Despite claiming to be a RISC architecture, ARM feels more like CISC, with the multiple load/store instructions (which I haven't used yet) and complex operand and addressing modes, including automatic pre- and post- increment on memory loads and stores. This makes ARM code a pleasure to write compared to say, PowerPC. I also find it nicer than x86 because it doesn't have odd limitations and bizarre legacy cruft.

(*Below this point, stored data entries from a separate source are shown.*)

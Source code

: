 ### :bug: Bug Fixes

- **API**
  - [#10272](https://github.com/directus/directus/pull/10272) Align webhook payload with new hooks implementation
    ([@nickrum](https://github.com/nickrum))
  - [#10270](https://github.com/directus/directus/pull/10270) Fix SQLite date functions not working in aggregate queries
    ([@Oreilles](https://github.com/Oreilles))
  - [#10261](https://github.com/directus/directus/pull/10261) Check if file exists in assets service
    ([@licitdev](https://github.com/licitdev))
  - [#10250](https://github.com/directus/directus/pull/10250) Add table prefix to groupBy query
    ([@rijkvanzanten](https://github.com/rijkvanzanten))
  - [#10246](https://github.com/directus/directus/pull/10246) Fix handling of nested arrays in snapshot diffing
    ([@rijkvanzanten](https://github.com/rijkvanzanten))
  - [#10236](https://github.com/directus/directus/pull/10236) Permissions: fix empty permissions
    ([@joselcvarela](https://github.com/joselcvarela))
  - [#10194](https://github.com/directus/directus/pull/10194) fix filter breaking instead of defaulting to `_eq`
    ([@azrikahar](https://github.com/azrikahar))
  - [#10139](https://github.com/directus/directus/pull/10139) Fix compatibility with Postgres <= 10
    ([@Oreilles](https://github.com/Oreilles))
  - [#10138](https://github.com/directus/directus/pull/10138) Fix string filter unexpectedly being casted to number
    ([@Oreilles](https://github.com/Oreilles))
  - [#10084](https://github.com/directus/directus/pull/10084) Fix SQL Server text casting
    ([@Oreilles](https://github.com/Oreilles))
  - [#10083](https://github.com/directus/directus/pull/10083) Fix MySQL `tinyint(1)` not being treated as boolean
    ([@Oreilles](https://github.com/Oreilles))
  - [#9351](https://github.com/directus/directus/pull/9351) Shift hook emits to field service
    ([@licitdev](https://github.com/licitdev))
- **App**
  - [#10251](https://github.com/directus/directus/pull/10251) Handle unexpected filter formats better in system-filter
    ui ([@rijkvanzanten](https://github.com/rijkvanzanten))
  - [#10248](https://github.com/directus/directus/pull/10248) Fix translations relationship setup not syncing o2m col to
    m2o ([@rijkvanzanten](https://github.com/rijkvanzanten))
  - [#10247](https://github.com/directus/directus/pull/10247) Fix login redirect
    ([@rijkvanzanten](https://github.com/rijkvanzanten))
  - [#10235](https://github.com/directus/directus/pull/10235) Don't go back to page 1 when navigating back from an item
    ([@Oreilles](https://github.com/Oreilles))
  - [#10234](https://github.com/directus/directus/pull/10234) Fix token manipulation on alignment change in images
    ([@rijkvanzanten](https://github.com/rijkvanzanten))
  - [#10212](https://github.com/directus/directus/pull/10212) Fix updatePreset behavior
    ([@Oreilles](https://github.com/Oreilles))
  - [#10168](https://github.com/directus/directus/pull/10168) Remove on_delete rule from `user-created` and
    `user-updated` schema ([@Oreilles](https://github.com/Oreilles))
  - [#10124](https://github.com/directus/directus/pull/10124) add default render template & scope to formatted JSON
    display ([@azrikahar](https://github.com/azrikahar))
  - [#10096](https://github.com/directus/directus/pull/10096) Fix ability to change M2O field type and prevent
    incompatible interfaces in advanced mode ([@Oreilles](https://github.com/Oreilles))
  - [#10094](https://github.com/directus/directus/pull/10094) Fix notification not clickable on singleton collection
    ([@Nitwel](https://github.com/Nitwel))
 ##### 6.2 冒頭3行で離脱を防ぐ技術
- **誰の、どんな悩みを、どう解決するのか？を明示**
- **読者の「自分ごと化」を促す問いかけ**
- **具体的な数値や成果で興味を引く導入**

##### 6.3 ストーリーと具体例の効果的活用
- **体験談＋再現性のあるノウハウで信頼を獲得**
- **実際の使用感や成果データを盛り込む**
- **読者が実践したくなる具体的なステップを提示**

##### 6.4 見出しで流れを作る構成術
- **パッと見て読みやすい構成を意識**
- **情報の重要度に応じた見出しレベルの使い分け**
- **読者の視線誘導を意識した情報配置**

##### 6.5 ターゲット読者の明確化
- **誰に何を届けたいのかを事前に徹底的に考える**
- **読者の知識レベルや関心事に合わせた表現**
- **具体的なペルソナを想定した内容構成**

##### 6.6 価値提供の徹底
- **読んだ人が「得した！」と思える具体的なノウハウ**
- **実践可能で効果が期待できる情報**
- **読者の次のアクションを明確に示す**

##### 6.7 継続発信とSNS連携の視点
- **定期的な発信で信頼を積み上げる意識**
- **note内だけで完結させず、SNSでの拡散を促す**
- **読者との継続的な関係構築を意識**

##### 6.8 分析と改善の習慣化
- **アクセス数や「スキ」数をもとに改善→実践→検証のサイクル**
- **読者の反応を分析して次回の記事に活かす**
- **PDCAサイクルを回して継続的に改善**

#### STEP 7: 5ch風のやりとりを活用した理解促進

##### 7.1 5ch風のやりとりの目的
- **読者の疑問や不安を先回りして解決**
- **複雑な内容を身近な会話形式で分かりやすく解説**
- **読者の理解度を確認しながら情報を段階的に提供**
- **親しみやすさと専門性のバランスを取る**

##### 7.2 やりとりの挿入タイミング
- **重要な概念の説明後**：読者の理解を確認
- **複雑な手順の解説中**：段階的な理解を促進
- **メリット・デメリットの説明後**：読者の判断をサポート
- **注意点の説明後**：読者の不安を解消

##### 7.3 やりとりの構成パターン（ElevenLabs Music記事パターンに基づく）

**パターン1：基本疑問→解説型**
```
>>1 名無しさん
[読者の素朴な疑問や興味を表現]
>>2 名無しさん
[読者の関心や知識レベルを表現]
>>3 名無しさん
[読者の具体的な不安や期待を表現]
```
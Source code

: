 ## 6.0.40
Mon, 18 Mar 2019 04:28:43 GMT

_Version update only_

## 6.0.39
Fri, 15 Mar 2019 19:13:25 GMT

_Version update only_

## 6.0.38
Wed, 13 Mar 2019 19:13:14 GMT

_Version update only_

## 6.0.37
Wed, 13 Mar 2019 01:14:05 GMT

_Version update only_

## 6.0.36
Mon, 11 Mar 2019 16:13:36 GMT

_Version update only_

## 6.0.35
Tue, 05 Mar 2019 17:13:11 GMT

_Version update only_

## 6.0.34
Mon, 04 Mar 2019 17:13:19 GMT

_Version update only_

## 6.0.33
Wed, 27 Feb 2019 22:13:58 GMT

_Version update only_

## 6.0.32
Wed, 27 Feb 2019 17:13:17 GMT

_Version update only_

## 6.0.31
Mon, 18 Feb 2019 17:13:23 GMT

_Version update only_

Getting relocation right was the hardest part, really. When the Factor compiler builds up a compiled code block corresponding to a word, it does not know the final address the code will be stored at; and indeed, even if it did, saving the image and restarting Factor may very well load the image at a different base address. So the compiler has to retain as much information as is needed for the VM to be able to "fix up" compiled code when the image is loaded. Relocation information is recorded in a table along with every compiled code block, and essentially consists of a list of instructions; "store the address of this word at this offset", "fix up this absolute address for the current code heap base", and so on. Since ARM instruction encoding is different from x86 and PowerPC, I had to add some new relocation instructions for updating offsets in packed ARM instruction fields.

The annoying part came when I was coding support for compiling references to literals. On x86, an immediate operand can be 32 bits; on PowerPC, only 16 bits, so a load of a 32 bit value is synthesized as a pair of instructions, a load followed by a shift-load. On ARM, only 8 bit immediates with a 4 bit rotation are supported. Constructing larger integers and addresses from 8 bit chunks is retarded; thankfully, ARM does support PC-relative addressing, so what compilers tend to do is deposit the large integers close to the compiled code (close enough for a 12 bit displacement on a load instruction), and load it via PC-relative addressing.

A similar situation occurs when one wishes to call the C VM. Calls between compiled words are not a problem, because a PC-relative branch can have up to 26 bits displacement, which is enough for a pretty large code heap. However, there is no guarantee that the Linux kernel will map the C VM text segment close enough to the mmapped code heap for a 26 bit branch to be sufficient. Again, on PowerPC, we use a pair of instructions to synthesize a 32 bit address, then jump there. On ARM, I decided to go with a simpler approach which doesn't require relocation at all; I just put the list of primitives in a global register variable, R8. Then a call to a primitive call be done by a displaced load from R8 with the constant displacement being a primitive number.

I also found a bug in the ARM assembler, added a unit test, and fixed it. I like being able to unit test assembly code, I only wish that I had the foresight to implement the post-0.85 assembler design from the very start, so that the x86 and PowerPC assemblers could be unit tested when I was working on them. Nowadays they are relative stable and rarely change, but at one point I might write unit tests for them anyway.

So after 3 days work, what I have is essentially a subroutine threaded compiler for ARM with minor optimizations. This is a rather trivial accomplishment in itself; however, tomorrow I will start writing intrinsics for the most critical primitives, and this will result in a noticeable performance boost, with the full force of the register allocator and dataflow optimizer coming into play.